Nous vivons une époque d’intimidations de toutes sortes, d’imprécations fulminantes et de menaces au nom de lectures étriquées du sacré. Cette brutalité et cette violence larvée ont pour but de tuer la liberté d’expression et a posteriori l’idée même de débat démocratique.
Les islamistes (presque) toutes tendances confondues sont passés experts dans ces formes d’intimidation qui consistent à brandir des lignes rouges et engager des procès d’intention à tous ceux qui leur sont différents.
Ce faisant, ils font mine d’oublier qu’ils mettent un frein à la liberté des autres et faussent toute forme de dialogue constructif et de débat démocratique et équitable.
Car si le courage consiste à parfois exprimer ce que la société n’est pas encore prête à entendre, la liberté de le faire et d’exprimer audace et innovation ne peut faire l’objet de campagnes induisant des menaces et des promesses d’autodafés.
C’est vrai, objectivement, il doit y avoir des limites morales à la liberté d’expression. Mais ces limites ne sont-elles pas l’incitation à la violence ou la menace de violences pour que l’autre se taise et que sa pensée, ses idées, ne puissent être exprimées.

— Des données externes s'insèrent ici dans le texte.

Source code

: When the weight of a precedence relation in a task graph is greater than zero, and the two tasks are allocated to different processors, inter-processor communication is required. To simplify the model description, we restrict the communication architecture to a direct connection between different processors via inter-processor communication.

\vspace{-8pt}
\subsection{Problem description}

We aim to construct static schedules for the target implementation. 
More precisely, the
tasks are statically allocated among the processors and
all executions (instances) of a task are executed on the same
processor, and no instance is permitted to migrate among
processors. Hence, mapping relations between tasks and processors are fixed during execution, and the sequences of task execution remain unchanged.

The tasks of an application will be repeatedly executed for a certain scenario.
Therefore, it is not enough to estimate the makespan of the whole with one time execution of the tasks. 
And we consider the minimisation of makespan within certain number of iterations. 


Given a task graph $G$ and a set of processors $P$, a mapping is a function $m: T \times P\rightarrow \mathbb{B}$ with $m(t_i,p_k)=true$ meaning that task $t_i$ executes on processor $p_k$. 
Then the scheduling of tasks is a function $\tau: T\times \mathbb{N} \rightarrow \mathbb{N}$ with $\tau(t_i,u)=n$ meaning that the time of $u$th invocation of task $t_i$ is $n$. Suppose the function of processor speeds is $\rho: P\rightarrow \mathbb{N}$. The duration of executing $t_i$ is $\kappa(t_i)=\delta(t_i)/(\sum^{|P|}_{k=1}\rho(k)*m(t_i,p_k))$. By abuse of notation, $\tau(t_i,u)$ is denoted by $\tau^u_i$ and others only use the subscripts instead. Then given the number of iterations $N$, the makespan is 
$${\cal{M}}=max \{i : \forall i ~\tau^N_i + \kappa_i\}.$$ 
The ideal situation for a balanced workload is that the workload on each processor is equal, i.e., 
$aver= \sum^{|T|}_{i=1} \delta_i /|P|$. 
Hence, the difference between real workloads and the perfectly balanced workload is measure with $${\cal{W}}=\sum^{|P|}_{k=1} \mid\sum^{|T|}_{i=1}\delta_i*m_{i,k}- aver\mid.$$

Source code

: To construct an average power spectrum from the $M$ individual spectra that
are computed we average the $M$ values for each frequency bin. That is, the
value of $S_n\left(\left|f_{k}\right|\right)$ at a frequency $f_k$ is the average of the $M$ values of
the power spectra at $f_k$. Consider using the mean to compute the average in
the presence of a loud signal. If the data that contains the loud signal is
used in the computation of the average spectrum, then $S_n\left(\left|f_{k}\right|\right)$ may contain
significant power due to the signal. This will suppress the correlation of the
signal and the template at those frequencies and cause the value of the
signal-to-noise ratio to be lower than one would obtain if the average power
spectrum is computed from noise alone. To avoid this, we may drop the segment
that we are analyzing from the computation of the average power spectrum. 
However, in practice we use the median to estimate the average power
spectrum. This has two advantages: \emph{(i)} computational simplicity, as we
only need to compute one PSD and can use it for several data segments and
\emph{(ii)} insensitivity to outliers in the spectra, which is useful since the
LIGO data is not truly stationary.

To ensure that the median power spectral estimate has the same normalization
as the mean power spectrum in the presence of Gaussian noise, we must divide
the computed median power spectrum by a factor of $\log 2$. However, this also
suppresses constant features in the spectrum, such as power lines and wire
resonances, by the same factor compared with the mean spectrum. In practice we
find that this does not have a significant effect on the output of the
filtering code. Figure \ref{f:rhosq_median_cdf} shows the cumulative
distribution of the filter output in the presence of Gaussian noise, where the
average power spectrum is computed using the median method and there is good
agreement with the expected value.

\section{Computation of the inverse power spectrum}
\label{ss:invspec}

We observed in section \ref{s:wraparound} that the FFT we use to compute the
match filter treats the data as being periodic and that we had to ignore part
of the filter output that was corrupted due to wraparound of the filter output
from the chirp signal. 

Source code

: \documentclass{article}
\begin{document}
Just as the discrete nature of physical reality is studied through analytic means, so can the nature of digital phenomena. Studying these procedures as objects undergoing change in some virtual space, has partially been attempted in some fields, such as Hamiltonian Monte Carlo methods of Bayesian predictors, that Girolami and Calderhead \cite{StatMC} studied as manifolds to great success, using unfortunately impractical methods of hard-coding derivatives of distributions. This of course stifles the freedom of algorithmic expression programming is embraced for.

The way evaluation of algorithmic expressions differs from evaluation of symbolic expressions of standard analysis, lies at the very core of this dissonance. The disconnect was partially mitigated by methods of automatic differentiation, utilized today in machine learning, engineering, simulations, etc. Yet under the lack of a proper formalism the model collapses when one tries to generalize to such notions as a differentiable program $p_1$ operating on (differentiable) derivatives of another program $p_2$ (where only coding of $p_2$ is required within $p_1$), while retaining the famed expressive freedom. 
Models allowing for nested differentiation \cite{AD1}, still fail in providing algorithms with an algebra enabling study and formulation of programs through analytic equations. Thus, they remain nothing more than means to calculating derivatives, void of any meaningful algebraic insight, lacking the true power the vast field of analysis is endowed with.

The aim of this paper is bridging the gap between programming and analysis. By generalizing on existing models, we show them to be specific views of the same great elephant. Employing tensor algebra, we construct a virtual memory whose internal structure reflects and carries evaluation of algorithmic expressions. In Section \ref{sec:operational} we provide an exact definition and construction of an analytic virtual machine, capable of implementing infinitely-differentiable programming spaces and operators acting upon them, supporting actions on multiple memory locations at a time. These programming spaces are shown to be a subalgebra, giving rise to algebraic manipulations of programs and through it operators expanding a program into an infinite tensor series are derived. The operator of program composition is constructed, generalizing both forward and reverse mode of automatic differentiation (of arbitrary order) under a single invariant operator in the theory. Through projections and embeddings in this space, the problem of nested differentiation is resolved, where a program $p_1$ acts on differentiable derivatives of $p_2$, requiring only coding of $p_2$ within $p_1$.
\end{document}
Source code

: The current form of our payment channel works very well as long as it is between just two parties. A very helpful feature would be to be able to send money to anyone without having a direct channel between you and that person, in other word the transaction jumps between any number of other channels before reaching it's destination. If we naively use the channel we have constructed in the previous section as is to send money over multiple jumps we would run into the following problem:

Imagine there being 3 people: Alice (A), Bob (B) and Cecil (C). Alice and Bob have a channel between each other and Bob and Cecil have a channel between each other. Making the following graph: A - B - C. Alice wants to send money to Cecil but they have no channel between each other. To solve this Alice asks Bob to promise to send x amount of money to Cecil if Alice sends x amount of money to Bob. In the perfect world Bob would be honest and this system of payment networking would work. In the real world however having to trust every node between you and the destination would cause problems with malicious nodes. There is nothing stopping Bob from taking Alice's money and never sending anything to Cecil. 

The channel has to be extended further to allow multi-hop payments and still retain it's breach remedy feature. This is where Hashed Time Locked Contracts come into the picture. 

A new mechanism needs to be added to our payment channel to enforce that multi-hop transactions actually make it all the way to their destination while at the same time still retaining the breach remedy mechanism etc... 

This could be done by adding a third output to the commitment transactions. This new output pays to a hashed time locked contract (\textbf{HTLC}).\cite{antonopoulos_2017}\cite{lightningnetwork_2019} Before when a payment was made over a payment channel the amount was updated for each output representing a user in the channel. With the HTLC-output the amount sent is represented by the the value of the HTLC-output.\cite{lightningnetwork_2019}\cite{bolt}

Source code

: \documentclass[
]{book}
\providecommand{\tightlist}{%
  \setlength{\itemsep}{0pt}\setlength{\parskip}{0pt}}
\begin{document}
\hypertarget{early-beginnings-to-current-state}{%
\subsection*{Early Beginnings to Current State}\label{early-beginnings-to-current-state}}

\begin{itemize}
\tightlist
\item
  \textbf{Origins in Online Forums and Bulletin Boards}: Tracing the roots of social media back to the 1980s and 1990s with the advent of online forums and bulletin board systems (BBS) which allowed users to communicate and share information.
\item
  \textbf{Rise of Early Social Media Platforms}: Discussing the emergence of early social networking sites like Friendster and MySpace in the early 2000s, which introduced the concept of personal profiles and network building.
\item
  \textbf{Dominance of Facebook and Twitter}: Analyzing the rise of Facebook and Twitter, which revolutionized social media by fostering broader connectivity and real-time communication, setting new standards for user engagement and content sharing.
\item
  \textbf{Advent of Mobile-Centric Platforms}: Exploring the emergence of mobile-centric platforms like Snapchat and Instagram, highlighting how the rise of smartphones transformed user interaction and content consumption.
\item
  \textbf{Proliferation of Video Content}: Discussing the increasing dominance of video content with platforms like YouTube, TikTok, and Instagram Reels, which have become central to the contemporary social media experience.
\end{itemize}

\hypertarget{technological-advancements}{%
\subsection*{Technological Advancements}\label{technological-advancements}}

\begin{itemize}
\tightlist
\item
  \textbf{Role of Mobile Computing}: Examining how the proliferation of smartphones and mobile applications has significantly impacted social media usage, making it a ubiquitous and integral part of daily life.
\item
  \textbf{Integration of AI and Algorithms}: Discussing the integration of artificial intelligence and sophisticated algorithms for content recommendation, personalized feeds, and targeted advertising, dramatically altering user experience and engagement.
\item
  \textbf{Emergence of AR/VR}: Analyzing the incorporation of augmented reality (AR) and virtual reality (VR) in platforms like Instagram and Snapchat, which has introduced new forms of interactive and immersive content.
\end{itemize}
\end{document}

Ces intimidations sont une atteinte grave à la liberté d’expression. D’ailleurs, ceux qui les profèrent se placent en dehors de toute forme de débat démocratique. Et de manière récurrente, ceux qui brandissent systématiquement ce type d’intimidations en invoquant blasphème, sacrilège et atteinte au sacré sont justement les secteurs islamistes de l’opinion qui, ce faisant, refusent le débat démocratique et la confrontation des idées pour le progrès de toute la société.
Notre liberté d’expression est inaliénable et tous les arguments – en général fallacieux – en faveur de sa suppression doivent être rejetés.
Ce qui, par contre, doit être systématiquement rejeté, c’est bien l’incitation à la violence et les intimidations qui ne peuvent avoir droit de cité dans une société policée, libre et responsable.
Aux islamistes d’Ennahdha qui prétendaient hier être capables d’absorber le radicalisme des ultras de leur camp, de méditer ces réflexions et agir en conséquence. A eux de nous prouver, dans la pratique, que la duplicité ne saurait être un mode de gouvernement ni une tactique responsable. A eux aussi d’accepter les conséquences de notre vécu commun dans une société libre.
C’est à ce prix que les potentiels assassins de nos libertés se désigneront comme les ennemis et les parias de notre projet démocratique.